Кёрк сидел на скамейке лицом к путям; за ними — низкая живая изгородь, а дальше болота тянулись до холмов. Но холмов Кёрку не разглядеть. Он просто сидел, всматриваясь в густой туман.
От холода я кутался в плащ.
Платформа задрожала на добрую минуту раньше, чем заревел поезд. Затем послышался гул — все ближе, ближе; затем свист и скрежет металла о металл. Я шагнул к краю платформы как раз вовремя и увидел, как черная махина локомотива расшибает туман на куски.
За эти секунды Кёрк, видимо, поднялся со скамейки и тоже подошел к краю, встал подле меня. Он, должно быть, успел заметить дым паровоза, что белее тумана, и красный отблеск топки.
Потом я увидел, что тело Кёрка распростерлось на рельсах лицом ко мне.
Может быть, он кричал; он бы успел закричать. Но я ничего не слышал — да и паровоз обратил бы на слова не больше внимания, чем на живую плоть. Кёрк лежал на рельсах, а мгновенье спустя его смела стена металла, искр, огней и грохота.
Я не стал ждать, дабы выяснить, во что превратился Кёрк.
Развернулся и вышел со станции, прочь от шума; поспешил обратно по улице, глядя прямо перед собой, благодарно впуская в сознание тишину и туман этого утра — последнего утра Кёрка в Каррике и в этом мире.
В Каррик вернулись те же два агента-здоровяка. Они снова были крайне вежливы; мы тоже. Они снова задавали вопросы людям по всему городу, и снова не говорили ни со мной, ни с Анной. Почти все время полицейские провели с городовым Хоггом. Он помог им прийти к несложному выводу, который не заставил бы их растянуть пребывание в Каррике. Кёрк наверняка убил Свейнстона, решили они, а затем покончил с собой — прыгнул под поезд. Что может быть проще? Обычные угрызения совести под страхом наказания.
Приняв решение, агенты уехали обратно в Столицу.
Быть может, некоторые горожане сожалели о гибели Свейнстона; однако смерть Кёрка оплакивала только Анна. По большому счету жизнь Каррика направлялась в привычное русло.
— Жизнь продолжается, — вот что говорили горожане.

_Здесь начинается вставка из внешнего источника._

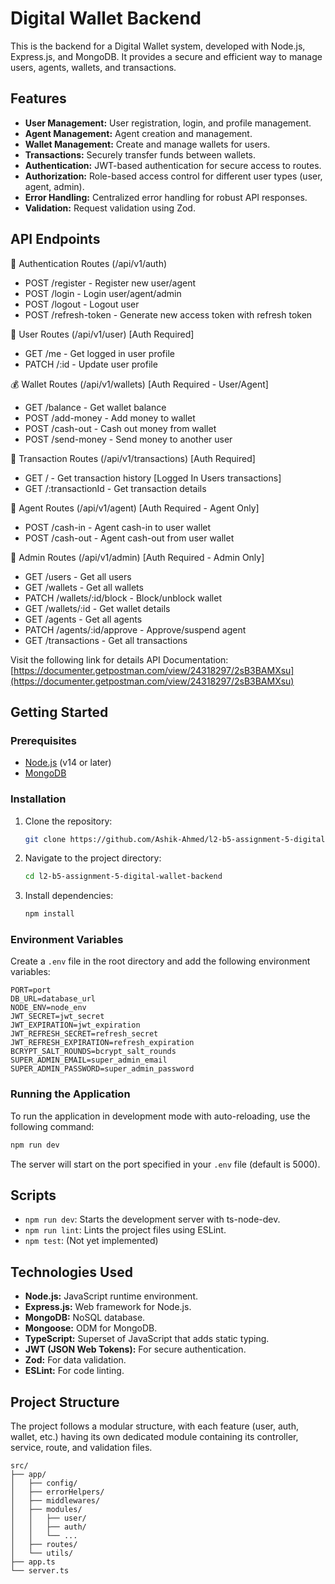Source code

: # Digital Wallet Backend

This is the backend for a Digital Wallet system, developed with Node.js, Express.js, and MongoDB. It provides a secure and efficient way to manage users, agents, wallets, and transactions.

## Features

*   **User Management:** User registration, login, and profile management.
*   **Agent Management:** Agent creation and management.
*   **Wallet Management:** Create and manage wallets for users.
*   **Transactions:** Securely transfer funds between wallets.
*   **Authentication:** JWT-based authentication for secure access to routes.
*   **Authorization:** Role-based access control for different user types (user, agent, admin).
*   **Error Handling:** Centralized error handling for robust API responses.
*   **Validation:** Request validation using Zod.

## API Endpoints

🔐 Authentication Routes (/api/v1/auth)
- POST   /register     - Register new user/agent
- POST   /login        - Login user/agent/admin
- POST   /logout       - Logout user
- POST   /refresh-token - Generate new access token with refresh token


👤 User Routes (/api/v1/user) [Auth Required]
- GET    /me          - Get logged in user profile
- PATCH  /:id         - Update user profile


💰 Wallet Routes (/api/v1/wallets) [Auth Required - User/Agent]
- GET    /balance     - Get wallet balance
- POST   /add-money   - Add money to wallet
- POST   /cash-out    - Cash out money from wallet
- POST   /send-money  - Send money to another user


🔁 Transaction Routes (/api/v1/transactions) [Auth Required]
- GET    /            - Get transaction history [Logged In Users transactions]
- GET    /:transactionId - Get transaction details


🏪 Agent Routes (/api/v1/agent) [Auth Required - Agent Only]
- POST   /cash-in     - Agent cash-in to user wallet
- POST   /cash-out    - Agent cash-out from user wallet


👑 Admin Routes (/api/v1/admin) [Auth Required - Admin Only]
- GET    /users       - Get all users
- GET    /wallets     - Get all wallets
- PATCH  /wallets/:id/block - Block/unblock wallet
- GET    /wallets/:id - Get wallet details
- GET    /agents      - Get all agents
- PATCH  /agents/:id/approve - Approve/suspend agent
- GET    /transactions - Get all transactions

Visit the following link for details API Documentation: [https://documenter.getpostman.com/view/24318297/2sB3BAMXsu](https://documenter.getpostman.com/view/24318297/2sB3BAMXsu)


## Getting Started

### Prerequisites

*   [Node.js](https://nodejs.org/en/) (v14 or later)
*   [MongoDB](https://www.mongodb.com/)

### Installation

1.  Clone the repository:
    ```bash
    git clone https://github.com/Ashik-Ahmed/l2-b5-assignment-5-digital-wallet-backend.git
    ```
2.  Navigate to the project directory:
    ```bash
    cd l2-b5-assignment-5-digital-wallet-backend
    ```
3.  Install dependencies:
    ```bash
    npm install
    ```

### Environment Variables

Create a `.env` file in the root directory and add the following environment variables:

```
PORT=port
DB_URL=database_url
NODE_ENV=node_env
JWT_SECRET=jwt_secret
JWT_EXPIRATION=jwt_expiration
JWT_REFRESH_SECRET=refresh_secret
JWT_REFRESH_EXPIRATION=refresh_expiration
BCRYPT_SALT_ROUNDS=bcrypt_salt_rounds
SUPER_ADMIN_EMAIL=super_admin_email
SUPER_ADMIN_PASSWORD=super_admin_password
```

### Running the Application

To run the application in development mode with auto-reloading, use the following command:

```bash
npm run dev
```

The server will start on the port specified in your `.env` file (default is 5000).

## Scripts

*   `npm run dev`: Starts the development server with ts-node-dev.
*   `npm run lint`: Lints the project files using ESLint.
*   `npm test`: (Not yet implemented)

## Technologies Used

*   **Node.js:** JavaScript runtime environment.
*   **Express.js:** Web framework for Node.js.
*   **MongoDB:** NoSQL database.
*   **Mongoose:** ODM for MongoDB.
*   **TypeScript:** Superset of JavaScript that adds static typing.
*   **JWT (JSON Web Tokens):** For secure authentication.
*   **Zod:** For data validation.
*   **ESLint:** For code linting.

## Project Structure

The project follows a modular structure, with each feature (user, auth, wallet, etc.) having its own dedicated module containing its controller, service, route, and validation files.

```
src/
├── app/
│   ├── config/
│   ├── errorHelpers/
│   ├── middlewares/
│   ├── modules/
│   │   ├── user/
│   │   ├── auth/
│   │   └── ...
│   ├── routes/
│   └── utils/
├── app.ts
└── server.ts
```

В первый раз я услышал эти слова от жены пастуха Бромли. Он был маленького роста, она — женщина с лицом кошачьим, точеным, абсолютно не сочетавшимся с бесформенной грудой тела. Эта женщина пришла в Аптеку за отцовским эликсиром для Бромли, которого ужалила внесезонная пчела. В тот день в Аптеке жена Бромли сказала самодовольно:
— Бромли говорит, жизнь продолжается.
Я подумал, что ей и остальным неразумно так быстро забывать об осторожности. Но ответил:
— Возможно. Возможно.
Таким образом, первые сообщения о кроликах почти не встревожили граждан Каррика. В окрестностях Утеса на болотах сотнями начали умирать кролики. Их погибло так много, что, хотя ястребы, водяные крысы, куницы и прочие ценители кроличьей падали собрались со многих миль вокруг, они смогли уничтожить лишь небольшую часть этого изобилия. Пастухи и рыбаки жаловались, что все время спотыкаются о кроличьи трупики, гниющие в каждой долине и на всех склонах холмов. Первым свидетелем гибели одного из кроликов стал Вернон, тощий пастух, чье стадо паслось на западной стороне Утеса.
Я встретил его в кафе на следующее утро после того, как агенты уехали из Каррика. Вернон рассказал: когда он шел в деревню, прямо ему навстречу бежал крупный болотный кролик. Пастух видел, как зверек мечется по склону холма, и сразу понял: с кроликом что-то не так. Каждые несколько ярдов зверек резко менял траекторию, будто за ним гонится хищник, готовый напасть. Потом кролик бросился прямо к Вернону на тропинку, совершив абсолютно нe кроличий маневр. Пастух остановился, а зверек замер у его сапога и припал к земле. Вернон наклонился, погладил его по ушам, поболтал с ним. Кролик, судя по виду, ничуть не испугался прикосновения. А пастух, в свою очередь, понял: то, что преследует кролика — не снаружи, а внутри, и оно держит зверька мертвой хваткой. Кролик лежал на боку, головой на правом сапоге Вернона. Не прошло и минуты, как быстрое кроличье дыханье прекратилось, затуманились глаза. Зверек был мертв.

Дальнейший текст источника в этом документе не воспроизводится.